Re: [RFC PATCH 1/2] af_packet: direct dma for packet ineterface

From: John Fastabend <john.fastabend@gmail.com>
To: Jesper Dangaard Brouer <brouer@redhat.com>
Cc: bjorn.topel@gmail.com, jasowang@redhat.com, ast@fb.com,
	alexander.duyck@gmail.com, john.r.fastabend@intel.com,
	netdev@vger.kernel.org
Subject: Re: [RFC PATCH 1/2] af_packet: direct dma for packet ineterface
Date: Tue, 31 Jan 2017 21:01:54 -0800	[thread overview]
Message-ID: <58916BC2.9020005@gmail.com> (raw)
In-Reply-To: <20170131132015.68e7d631@redhat.com>

[...]

>>>   
>>>> The ndo operations and new socket option PACKET_RX_DIRECT work by
>>>> giving a queue_index to run the direct dma operations over. Once
>>>> setsockopt returns successfully the indicated queue is mapped
>>>> directly to the requesting application and can not be used for
>>>> other purposes. Also any kernel layers such as tc will be bypassed
>>>> and need to be implemented in the hardware via some other mechanism
>>>> such as tc offload or other offload interfaces.  
>>>
>>> Will this also need to bypass XDP too?  
>>
>> There is nothing stopping this from working with XDP but why would
>> you want to run XDP here?
>>
>> Dropping a packet for example is not really useful because its
>> already in memory user space can read. Modifying the packet seems
>> pointless user space can modify it. 
>>
>> Maybe pushing a copy of the packet
>> to kernel stack is useful in some case? But I can't see where I would
>> want this.
> 
> Wouldn't it be useful to pass ARP packets to kernel stack?
> (E.g. if your HW filter is based on MAC addr match)
> 

Problem is we already zero-copied the packet into user space. I really
don't want to have a packet in user space and kernel space at the same
time. That seems like a big mess to me around security and isolation.

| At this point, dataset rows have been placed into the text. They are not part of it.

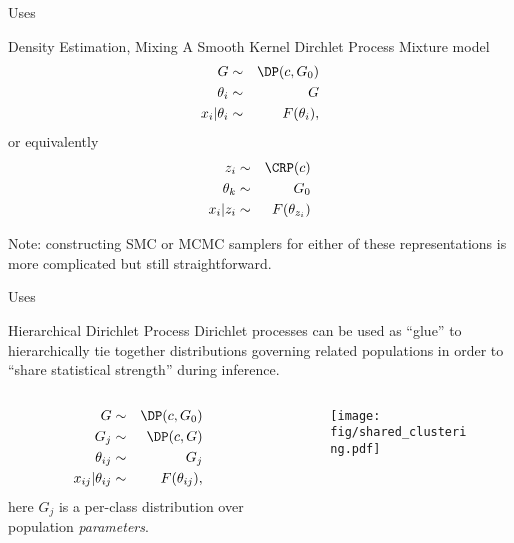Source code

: \begin{frame}[t]{Uses}
\begin{block}{Density Estimation, Mixing A Smooth Kernel}
Dirchlet Process Mixture model \citep{Escobar1995, MacEachern1998, Neal1998}
\begin{eqnarray*}
G &\sim& \DP(c,G_0) \\
\theta_i &\sim& G \\
x_i | \theta_i &\sim& F(\theta_i),
\end{eqnarray*} 
or equivalently%
\begin{eqnarray*}
z_i &\sim& \CRP(c) \\
\theta_k &\sim& G_0 \\
x_i | z_i &\sim& F(\theta_{z_i})
\end{eqnarray*} 

\end{block}

Note: constructing SMC or MCMC samplers for either of these representations is more complicated but still straightforward.
\end{frame}	


\begin{frame}[t]{Uses}
\begin{block}{Hierarchical Dirichlet Process \cite{Teh2006b}}
Dirichlet processes can be used as ``glue'' to hierarchically tie together distributions governing related populations in order to ``share statistical strength'' during inference.
\begin{columns}[t]
\begin{column}{.5\textwidth}
\begin{eqnarray*}
G &\sim& \DP(c,G_0) \\
G_j &\sim& \DP(c,G) \\
\theta_{ij} &\sim& G_j \\
x_{ij} | \theta_{ij} &\sim& F(\theta_{ij}),
\end{eqnarray*} 
\centering
\hspace{.25cm} here $G_j$ is a per-class distribution over population {\em parameters}.
\vspace{2cm}
\end{column}
\begin{column}{.5\textwidth}
\begin{figure}
\begin{center}
\texttt{[image: fig/shared\_clustering.pdf]}
\label{default}
\end{center}
\end{figure}
\end{column}
\end{columns}
\end{block}
\end{frame}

Much better to have the hardware push arp packet onto the correct hardware
queue so that arp packets get sent into the stack. With the ARP example
its easy enough to put a high priority rule in hardware to match the
protocol.

> 
>>> E.g. how will you support XDP_TX?  AFAIK you cannot remove/detach a
>>> packet with this solution (and place it on a TX queue and wait for DMA
>>> TX completion).
>>>   
>>
>> This is something worth exploring. tpacket_v2 uses a fixed ring with
>> slots so all the pages are allocated and assigned to the ring at init
>> time. To xmit a packet in this case the user space application would
>> be required to leave the packet descriptor on the rx side pinned
>> until the tx side DMA has completed. Then it can unpin the rx side
>> and return it to the driver. This works if the TX/RX processing is
>> fast enough to keep up. For many things this is good enough.
> 
> Sounds tricky.
>  
>> For some work loads though this may not be sufficient. In which
>> case a tpacket_v4 would be useful that can push down a new set
>> of "slots" every n packets. Where n is sufficiently large to keep
>> the workload running. This is similar in many ways to virtio/vhost
>> interaction.
> 
> This starts to sound like to need a page pool like facility with
> pages premapped DMA and premapped to userspace...
> 

I'm not sure what premapped to userspace means in this case. Here the
application uses mmap or some other mechanism to get a set of pages and
then pushes them down to the device. I think a mechanism such as that
used in virtio would solve this problem nicely. I'll take a look at it
and send another RFC out.

>>>   
> [...]
>>>
>>> Guess, I don't understand the details of the af_packet versions well
>>> enough, but can you explain to me, how userspace knows what slots it
>>> can read/fetch, and how it marks when it is complete/finished so the
>>> kernel knows it can reuse this slot?
>>>   
>>
>> At init time user space allocates a ring of buffers. Each buffer has
>> space to hold the packet descriptor + packet payload. The API gives this
>> to the driver to initialize DMA engine and assign addresses. At init
>> time all buffers are "owned" by the driver which is indicated by a status bit
>> in the descriptor header.
>>
>> Userspace can spin on the status bit to know when the driver has handed
>> it to userspace. The driver will check the status bit before returning
>> the buffer to the hardware. Then a series of kicks are used to wake up
>> userspace (if its not spinning) and to wake up the driver if it is overrun
>> and needs to return buffers into its pool (not implemented yet). The
>> kick to wake up the driver could in a future v4 be used to push new
>> buffers to the driver if needed.
> 
> As I wrote above, this status bit spinning approach is good and actually
> achieving a bulking effect indirectly.
> 

Yep.

Thanks,
John